After the incorporation of a company, shareholders have various responsibilities and actions they can take. Here are some important steps for shareholders to consider:

Review the Articles of Incorporation: Shareholders should familiarize themselves with the company’s Articles of Incorporation, which outline its purpose, structure, and rights and obligations of the shareholders. One of the important parts is to elect Directors: Shareholders typically have the right to elect the board of directors. They should participate in the election process and vote for individuals they believe will effectively govern the company. In some cases, people are not shareholders but being elected as directors of a company. Is it good? Not at all.Directors of Corporations have liabilities under various statutes, for example, result in liability for wages and vacation pay as well as unremitted source deductions, unpaid sales taxes, etc.So, make sure you are familiar with the business and have sufficient insurance coverage.

After the incorporation,shareholders should attend and actively participate in shareholders’ meetings. These meetings provide an opportunity to receive updates, discuss important matters, and vote on critical issues affecting the company. Shareholders have the right to vote on certain matters that require shareholder approval, such as significant corporate decisions, changes in company bylaws, mergers or acquisitions, stock issuances, or other major transactions. They should exercise their voting rights responsibly and in the best interest of the company. Another aspect of the shareholders’ meeting is to review annual reports and assess the overall health of the business. This helps shareholders stay informed and make informed decisions regarding their investment.

Participate in Dividend Decisions: If the company distributes dividends, shareholders have the right to receive a portion of the profits. They should review dividend policies, participate in decisions related to dividend distribution, and ensure they receive their entitled dividends. Maintain Shareholder Records: Shareholders should keep their own records of share ownership, including purchase dates, quantities, and any transfers. It is crucial to maintain accurate records for tax purposes and potential future transactions.

Seek Legal and Financial Advice: Shareholders may need to seek legal or financial advice to fully understand their rights and obligations, especially in complex matters such as stock options, insider trading regulations, or shareholder disputes.And don’t forget to have a solid sharheolders’ agrement, which generally sets out the shareholders’ rights, privileges and obligations along with the foundation of how the corporation will be set up, managed and run. This will avoid many issues later on between shareholders.

When talking about stock options, it is not an easy task for shareholders. Setting up stock options in a private company in Canada typically involves several steps. Here’s a general overview of the process:

Determine Eligibility: Determine which employees or individuals will be eligible to receive stock options. This can include employees, directors, consultants, or advisors. It’s important to establish clear criteria for eligibility.
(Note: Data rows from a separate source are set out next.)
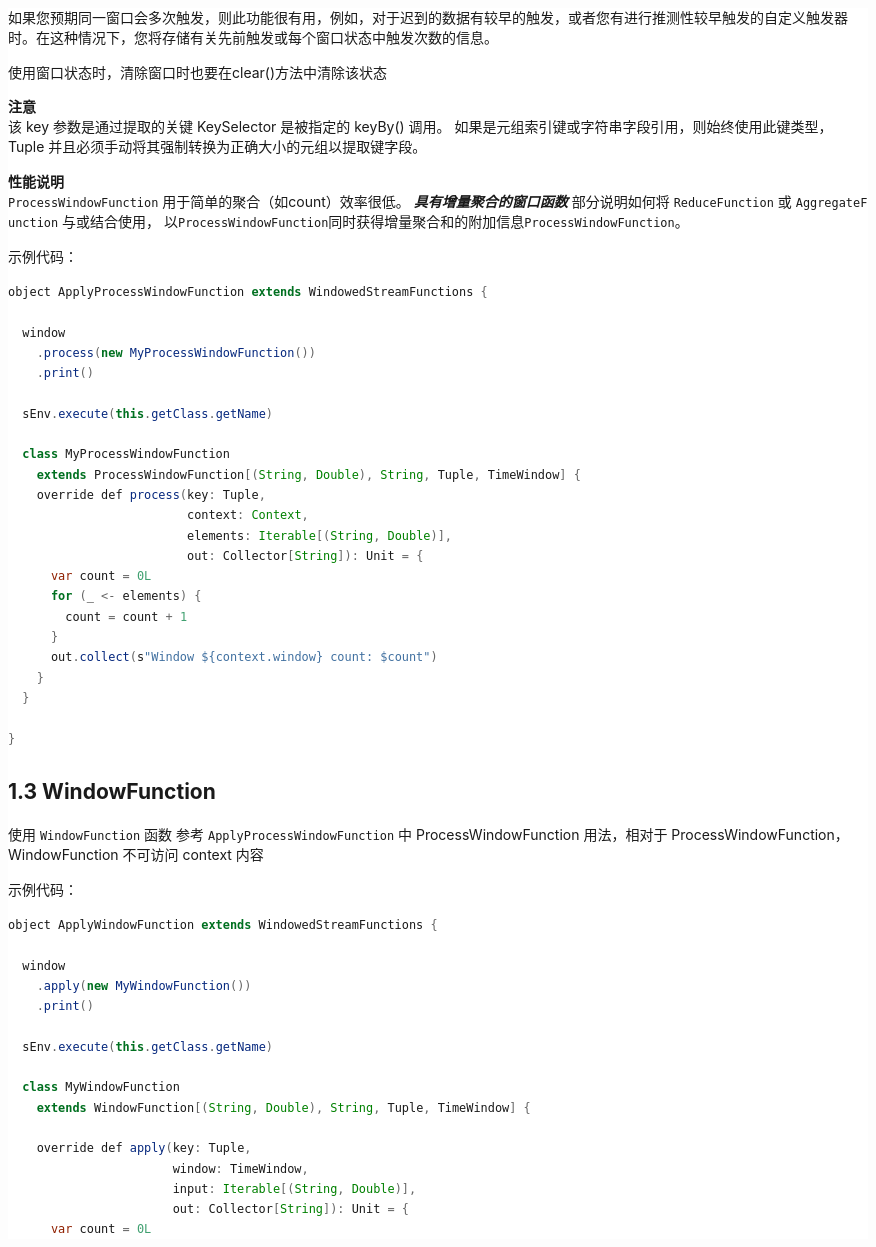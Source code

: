 如果您预期同一窗口会多次触发，则此功能很有用，例如，对于迟到的数据有较早的触发，或者您有进行推测性较早触发的自定义触发器时。在这种情况下，您将存储有关先前触发或每个窗口状态中触发次数的信息。

使用窗口状态时，清除窗口时也要在clear()方法中清除该状态
&emsp;    

**注意**  
该 key 参数是通过提取的关键 KeySelector 是被指定的 keyBy() 调用。
如果是元组索引键或字符串字段引用，则始终使用此键类型，Tuple 并且必须手动将其强制转换为正确大小的元组以提取键字段。
&emsp;    

**性能说明**  
`ProcessWindowFunction` 用于简单的聚合（如count）效率很低。
***具有增量聚合的窗口函数*** 部分说明如何将 `ReduceFunction` 或 `AggregateFunction` 与或结合使用，
以`ProcessWindowFunction`同时获得增量聚合和的附加信息`ProcessWindowFunction`。

示例代码：
```java
object ApplyProcessWindowFunction extends WindowedStreamFunctions {

  window
    .process(new MyProcessWindowFunction())
    .print()

  sEnv.execute(this.getClass.getName)

  class MyProcessWindowFunction
    extends ProcessWindowFunction[(String, Double), String, Tuple, TimeWindow] {
    override def process(key: Tuple,
                         context: Context,
                         elements: Iterable[(String, Double)],
                         out: Collector[String]): Unit = {
      var count = 0L
      for (_ <- elements) {
        count = count + 1
      }
      out.collect(s"Window ${context.window} count: $count")
    }
  }

}
```
## 1.3 WindowFunction
使用 `WindowFunction` 函数
参考 `ApplyProcessWindowFunction` 中 ProcessWindowFunction 用法，相对于 ProcessWindowFunction，WindowFunction 不可访问 context 内容
&emsp;    

示例代码：
```java
object ApplyWindowFunction extends WindowedStreamFunctions {

  window
    .apply(new MyWindowFunction())
    .print()

  sEnv.execute(this.getClass.getName)

  class MyWindowFunction
    extends WindowFunction[(String, Double), String, Tuple, TimeWindow] {

    override def apply(key: Tuple,
                       window: TimeWindow,
                       input: Iterable[(String, Double)],
                       out: Collector[String]): Unit = {
      var count = 0L
```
Establish a Stock Option Plan: Create a stock option plan that outlines the terms and conditions of the stock options. This plan should include details such as the number of options available, vesting schedule, exercise price, expiry date, and any other relevant provisions. It’s recommended to seek legal advice to ensure compliance with applicable laws and regulations.

Obtain Shareholder Approval: Present the stock option plan to the company’s shareholders for approval. Depending on the jurisdiction and the company’s bylaws, obtaining shareholder approval may be required. The plan should be explained thoroughly, and shareholders will need to vote on its adoption.

File Necessary Documents: Some provinces in Canada may require filing of the stock option plan or specific disclosures with the appropriate regulatory authorities, such as provincial securities commissions. It’s essential to consult legal counsel or a qualified professional to determine if any filing obligations exist.

Grant Stock Options: Once the stock option plan is approved, the company can grant stock options to eligible individuals. Prepare written agreements (option agreements) for each recipient, clearly specifying the terms and conditions of the options they are receiving.

Comply with Tax Requirements: Understand the tax implications associated with stock options in Canada. Stock options are generally subject to income tax at the time of exercise, and there may be additional tax considerations for both the company and the option holders. Always consult with tax professionals to ensure compliance with tax regulations and to understand the potential tax consequences.

Communicate with Option Holders: Provide the option holders with all necessary information about their stock options, including the terms, vesting schedule, exercise process, and tax implications. Clear communication is crucial to ensure they understand their rights and responsibilities. The next step is to establish an Exercise Mechanism: Determine the process for exercising stock options. This includes specifying how and when option holders can exercise their options, how the exercise price is determined, and any necessary documentation or approvals required. In various steps, seeking Professional Advice is strongly recommended.Please note that the process may vary depending on the province in which the company operates, and there may be additional requirements or considerations specific to your situation. Therefore, it’s essential to seek professional advice to navigate the complexities of setting up stock options in a private company in Canada.

So, after the incorporation or even before, it’s important to note that the specific rights and responsibilities of shareholders may vary depending on the jurisdiction and the company’s specific bylaws. Therefore, it is advisable for shareholders to consult legal and financial professionals to ensure compliance with applicable laws and regulations. And your adventure is just about to take off.